__Data under study__:

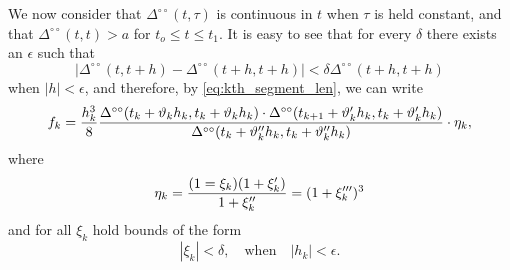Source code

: \documentclass[11pt]{book} \usepackage{amssymb}
\begin{document}
We now consider that $\Delta^{\circ\circ}(t,\tau)$ is continuous in $t$ when
$\tau$ is held constant, and that $\Delta^{\circ\circ}(t,t) > a$ for 
$t_o\leq t\leq t_1$. It is easy to see that for every $\delta$ there exists
an $\epsilon$ such that
\begin{equation}
  \label{eq:delta_bound}
  |\Delta^{\circ\circ}(t,t+h)-\Delta^{\circ\circ}(t+h,t+h)|
  < \delta\Delta^{\circ\circ}(t+h,t+h)
\end{equation}
when $|h|<\epsilon$, and therefore, by \eqref{eq:kth_segment_len}, we can write
\begin{equation}
  \label{eq:kth_segment_len2}
  f_k={h_k^3\over 8}
  {\Delta^{\circ\circ}(t_k+\vartheta_kh_k, t_k+\vartheta_kh_k)
    \cdot \Delta^{\circ\circ}(t_{k+1}+\vartheta'_kh_k, t_k+\vartheta'_kh_k)
    \over 
    \Delta^{\circ\circ}(t_k+\vartheta''_kh_k, t_k+\vartheta''_kh_k)
  }\cdot \eta_k,
\end{equation}
where 
\begin{equation}
  \label{eq:eta_k_def}
  \eta_k={(1=\xi_k)(1+\xi'_k)\over 1+\xi''_k}=(1+\xi'''_k)^3
\end{equation}
and for all $\xi_k$ hold bounds of the form
\begin{equation}
  \label{eq:xi_bounds}
  |\xi_k|<\delta, \quad \mathrm{when} \quad |h_k|<\epsilon.
\end{equation}



 
\end{document}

__Exercise brief__: After removing the pictures, transcribe the listing above exactly.

__Solution to this problem__:
Source code

: \documentclass[11pt]{book} \usepackage{amssymb}
\begin{document}
We now consider that $\Delta^{\circ\circ}(t,\tau)$ is continuous in $t$ when
$\tau$ is held constant, and that $\Delta^{\circ\circ}(t,t) > a$ for 
$t_o\leq t\leq t_1$. It is easy to see that for every $\delta$ there exists
an $\epsilon$ such that
\begin{equation}
  \label{eq:delta_bound}
  |\Delta^{\circ\circ}(t,t+h)-\Delta^{\circ\circ}(t+h,t+h)|
  < \delta\Delta^{\circ\circ}(t+h,t+h)
\end{equation}
when $|h|<\epsilon$, and therefore, by \eqref{eq:kth_segment_len}, we can write
\begin{equation}
  \label{eq:kth_segment_len2}
  f_k={h_k^3\over 8}
  {\Delta^{\circ\circ}(t_k+\vartheta_kh_k, t_k+\vartheta_kh_k)
    \cdot \Delta^{\circ\circ}(t_{k+1}+\vartheta'_kh_k, t_k+\vartheta'_kh_k)
    \over 
    \Delta^{\circ\circ}(t_k+\vartheta''_kh_k, t_k+\vartheta''_kh_k)
  }\cdot \eta_k,
\end{equation}
where 
\begin{equation}
  \label{eq:eta_k_def}
  \eta_k={(1=\xi_k)(1+\xi'_k)\over 1+\xi''_k}=(1+\xi'''_k)^3
\end{equation}
and for all $\xi_k$ hold bounds of the form
\begin{equation}
  \label{eq:xi_bounds}
  |\xi_k|<\delta, \quad \mathrm{when} \quad |h_k|<\epsilon.
\end{equation}



 
\end{document}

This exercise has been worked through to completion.